EXERCISE PROMPT: One line at a time, check the entries below for the word "command", and copy each line that has it.

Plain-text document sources
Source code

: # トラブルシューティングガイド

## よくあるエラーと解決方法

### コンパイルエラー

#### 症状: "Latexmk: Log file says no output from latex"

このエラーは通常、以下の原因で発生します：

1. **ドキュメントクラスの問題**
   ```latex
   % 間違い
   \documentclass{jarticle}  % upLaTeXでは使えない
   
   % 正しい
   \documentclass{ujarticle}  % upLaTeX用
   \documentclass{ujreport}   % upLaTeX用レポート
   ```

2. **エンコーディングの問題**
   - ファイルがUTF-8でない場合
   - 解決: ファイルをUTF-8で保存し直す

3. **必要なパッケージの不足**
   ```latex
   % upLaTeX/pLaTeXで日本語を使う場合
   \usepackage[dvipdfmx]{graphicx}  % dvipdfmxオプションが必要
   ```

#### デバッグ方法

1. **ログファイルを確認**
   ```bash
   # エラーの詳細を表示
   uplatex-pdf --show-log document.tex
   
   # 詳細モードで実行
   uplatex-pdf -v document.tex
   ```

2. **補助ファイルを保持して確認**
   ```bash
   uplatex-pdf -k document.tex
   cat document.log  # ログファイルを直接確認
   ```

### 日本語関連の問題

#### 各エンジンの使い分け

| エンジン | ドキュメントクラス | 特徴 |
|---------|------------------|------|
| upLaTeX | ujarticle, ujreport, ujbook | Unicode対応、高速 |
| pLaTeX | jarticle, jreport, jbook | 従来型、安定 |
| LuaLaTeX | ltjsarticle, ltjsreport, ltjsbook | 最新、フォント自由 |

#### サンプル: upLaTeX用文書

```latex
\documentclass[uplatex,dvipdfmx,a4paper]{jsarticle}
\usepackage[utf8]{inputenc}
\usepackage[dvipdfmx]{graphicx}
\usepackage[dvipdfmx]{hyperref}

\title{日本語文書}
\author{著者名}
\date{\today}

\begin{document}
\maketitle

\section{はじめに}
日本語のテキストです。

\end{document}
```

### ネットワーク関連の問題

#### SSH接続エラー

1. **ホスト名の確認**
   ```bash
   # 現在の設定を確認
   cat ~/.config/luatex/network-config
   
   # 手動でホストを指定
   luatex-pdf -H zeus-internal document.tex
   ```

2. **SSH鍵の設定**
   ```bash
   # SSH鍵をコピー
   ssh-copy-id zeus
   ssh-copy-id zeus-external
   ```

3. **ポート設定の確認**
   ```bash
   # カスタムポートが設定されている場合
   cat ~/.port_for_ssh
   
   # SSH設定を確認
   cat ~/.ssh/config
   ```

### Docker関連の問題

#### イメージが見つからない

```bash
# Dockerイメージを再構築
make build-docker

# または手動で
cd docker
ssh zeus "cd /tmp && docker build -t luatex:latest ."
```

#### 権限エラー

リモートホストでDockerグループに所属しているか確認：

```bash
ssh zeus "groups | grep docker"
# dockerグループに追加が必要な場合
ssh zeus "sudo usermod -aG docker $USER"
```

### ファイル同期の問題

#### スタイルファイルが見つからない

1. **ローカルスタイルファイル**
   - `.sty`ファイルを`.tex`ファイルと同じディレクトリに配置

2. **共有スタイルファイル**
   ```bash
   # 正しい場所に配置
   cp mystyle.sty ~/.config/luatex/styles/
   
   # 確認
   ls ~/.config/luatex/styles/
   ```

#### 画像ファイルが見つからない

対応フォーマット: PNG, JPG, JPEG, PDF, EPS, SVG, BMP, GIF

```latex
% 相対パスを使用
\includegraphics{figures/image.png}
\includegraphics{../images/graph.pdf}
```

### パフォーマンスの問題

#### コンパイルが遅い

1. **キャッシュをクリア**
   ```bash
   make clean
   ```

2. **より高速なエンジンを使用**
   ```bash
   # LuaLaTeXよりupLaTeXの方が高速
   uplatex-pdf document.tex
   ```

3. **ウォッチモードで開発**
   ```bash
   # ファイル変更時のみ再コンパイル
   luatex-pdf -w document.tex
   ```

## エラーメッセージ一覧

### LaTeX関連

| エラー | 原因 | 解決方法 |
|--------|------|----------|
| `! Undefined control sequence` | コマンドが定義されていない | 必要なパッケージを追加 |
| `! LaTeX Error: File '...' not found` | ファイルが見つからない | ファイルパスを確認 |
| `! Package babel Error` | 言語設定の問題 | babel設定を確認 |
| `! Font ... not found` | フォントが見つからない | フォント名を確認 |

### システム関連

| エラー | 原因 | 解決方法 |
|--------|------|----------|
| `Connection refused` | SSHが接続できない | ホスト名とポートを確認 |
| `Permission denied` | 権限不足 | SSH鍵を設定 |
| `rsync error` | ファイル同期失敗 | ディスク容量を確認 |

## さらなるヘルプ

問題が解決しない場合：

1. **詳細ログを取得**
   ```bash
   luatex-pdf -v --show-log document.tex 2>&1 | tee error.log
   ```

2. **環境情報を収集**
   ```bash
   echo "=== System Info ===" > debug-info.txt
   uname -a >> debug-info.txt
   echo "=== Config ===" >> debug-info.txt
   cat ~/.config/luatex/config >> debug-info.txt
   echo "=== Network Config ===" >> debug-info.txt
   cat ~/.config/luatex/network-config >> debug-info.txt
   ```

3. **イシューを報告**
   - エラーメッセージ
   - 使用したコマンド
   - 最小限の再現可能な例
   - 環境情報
---
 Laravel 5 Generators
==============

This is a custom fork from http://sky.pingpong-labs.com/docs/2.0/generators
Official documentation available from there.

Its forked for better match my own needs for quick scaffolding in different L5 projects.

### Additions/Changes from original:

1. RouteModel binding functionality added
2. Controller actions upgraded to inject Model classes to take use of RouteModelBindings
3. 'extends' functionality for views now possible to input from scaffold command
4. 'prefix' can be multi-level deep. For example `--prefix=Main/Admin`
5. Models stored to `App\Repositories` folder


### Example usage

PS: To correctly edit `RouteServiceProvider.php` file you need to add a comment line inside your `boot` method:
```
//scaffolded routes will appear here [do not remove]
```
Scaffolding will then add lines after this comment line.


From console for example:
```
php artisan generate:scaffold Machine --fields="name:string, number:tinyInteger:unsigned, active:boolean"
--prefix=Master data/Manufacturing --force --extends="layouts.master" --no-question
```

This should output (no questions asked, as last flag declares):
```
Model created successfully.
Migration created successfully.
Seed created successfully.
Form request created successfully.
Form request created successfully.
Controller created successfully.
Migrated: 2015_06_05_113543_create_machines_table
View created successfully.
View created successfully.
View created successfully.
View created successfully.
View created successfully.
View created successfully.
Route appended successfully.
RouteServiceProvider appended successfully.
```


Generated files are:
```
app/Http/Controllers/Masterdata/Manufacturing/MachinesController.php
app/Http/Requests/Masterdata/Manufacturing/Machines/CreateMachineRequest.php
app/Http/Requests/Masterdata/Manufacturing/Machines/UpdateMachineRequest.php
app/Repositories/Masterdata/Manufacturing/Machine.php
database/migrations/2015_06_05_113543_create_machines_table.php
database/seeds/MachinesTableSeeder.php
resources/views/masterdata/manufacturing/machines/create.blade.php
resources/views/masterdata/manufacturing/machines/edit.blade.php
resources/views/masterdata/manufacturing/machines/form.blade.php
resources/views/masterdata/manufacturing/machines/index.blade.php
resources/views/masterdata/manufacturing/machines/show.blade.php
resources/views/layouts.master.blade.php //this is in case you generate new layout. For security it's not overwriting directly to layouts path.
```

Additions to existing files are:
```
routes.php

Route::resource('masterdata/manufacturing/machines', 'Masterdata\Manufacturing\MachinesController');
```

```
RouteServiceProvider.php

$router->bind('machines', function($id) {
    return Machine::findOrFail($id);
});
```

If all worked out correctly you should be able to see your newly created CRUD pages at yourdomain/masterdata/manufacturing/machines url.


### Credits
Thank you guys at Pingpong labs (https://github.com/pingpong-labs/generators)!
* * *
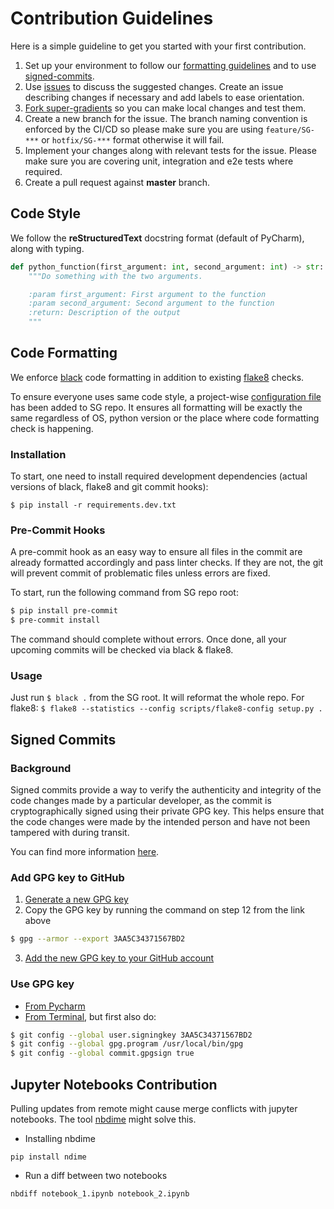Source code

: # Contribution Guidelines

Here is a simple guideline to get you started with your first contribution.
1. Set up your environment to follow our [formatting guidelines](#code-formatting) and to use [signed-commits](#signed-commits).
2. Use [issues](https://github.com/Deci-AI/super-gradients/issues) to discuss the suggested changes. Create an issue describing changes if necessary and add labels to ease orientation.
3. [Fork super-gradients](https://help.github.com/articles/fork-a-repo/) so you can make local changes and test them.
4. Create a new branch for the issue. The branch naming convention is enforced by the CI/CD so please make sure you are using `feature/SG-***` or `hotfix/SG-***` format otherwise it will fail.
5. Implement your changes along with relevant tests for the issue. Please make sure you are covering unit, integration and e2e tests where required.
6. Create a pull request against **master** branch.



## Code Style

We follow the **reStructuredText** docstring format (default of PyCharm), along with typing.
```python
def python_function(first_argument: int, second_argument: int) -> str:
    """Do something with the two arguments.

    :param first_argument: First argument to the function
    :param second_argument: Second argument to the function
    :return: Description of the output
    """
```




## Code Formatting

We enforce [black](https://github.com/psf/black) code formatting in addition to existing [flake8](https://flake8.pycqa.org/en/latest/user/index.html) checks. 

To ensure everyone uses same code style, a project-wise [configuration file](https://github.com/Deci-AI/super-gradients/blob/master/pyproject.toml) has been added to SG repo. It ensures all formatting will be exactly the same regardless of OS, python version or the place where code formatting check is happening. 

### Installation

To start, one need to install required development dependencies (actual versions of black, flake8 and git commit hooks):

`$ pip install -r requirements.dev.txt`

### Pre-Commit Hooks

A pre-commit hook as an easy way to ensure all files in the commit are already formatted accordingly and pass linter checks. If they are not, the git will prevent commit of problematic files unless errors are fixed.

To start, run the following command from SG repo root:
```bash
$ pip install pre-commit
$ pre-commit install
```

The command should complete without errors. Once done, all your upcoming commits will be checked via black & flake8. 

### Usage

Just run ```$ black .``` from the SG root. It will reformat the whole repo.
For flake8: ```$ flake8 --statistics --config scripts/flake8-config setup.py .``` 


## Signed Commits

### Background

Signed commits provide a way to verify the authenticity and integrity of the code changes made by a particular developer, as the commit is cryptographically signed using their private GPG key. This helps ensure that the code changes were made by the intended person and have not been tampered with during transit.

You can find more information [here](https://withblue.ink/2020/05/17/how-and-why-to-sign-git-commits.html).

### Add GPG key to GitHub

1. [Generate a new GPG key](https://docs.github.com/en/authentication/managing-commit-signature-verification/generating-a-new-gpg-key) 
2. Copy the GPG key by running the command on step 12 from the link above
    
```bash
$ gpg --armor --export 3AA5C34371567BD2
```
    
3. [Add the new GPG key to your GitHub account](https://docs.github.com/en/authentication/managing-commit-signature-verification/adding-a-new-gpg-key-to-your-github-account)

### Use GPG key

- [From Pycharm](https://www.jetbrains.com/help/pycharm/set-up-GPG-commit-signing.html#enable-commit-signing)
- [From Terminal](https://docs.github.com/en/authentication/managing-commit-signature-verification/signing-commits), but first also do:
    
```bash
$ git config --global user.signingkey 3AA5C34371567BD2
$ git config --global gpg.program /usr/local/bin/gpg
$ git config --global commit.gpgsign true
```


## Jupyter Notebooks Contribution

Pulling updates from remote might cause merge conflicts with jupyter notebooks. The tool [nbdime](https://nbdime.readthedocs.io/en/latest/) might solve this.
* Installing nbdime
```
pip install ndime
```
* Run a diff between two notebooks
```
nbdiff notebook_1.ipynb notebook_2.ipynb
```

EXERCISE ANSWER:
3. 'extends' functionality for views now possible to input from scaffold command
To start, run the following command from SG repo root:
The command should complete without errors. Once done, all your upcoming commits will be checked via black & flake8. 
2. Copy the GPG key by running the command on step 12 from the link above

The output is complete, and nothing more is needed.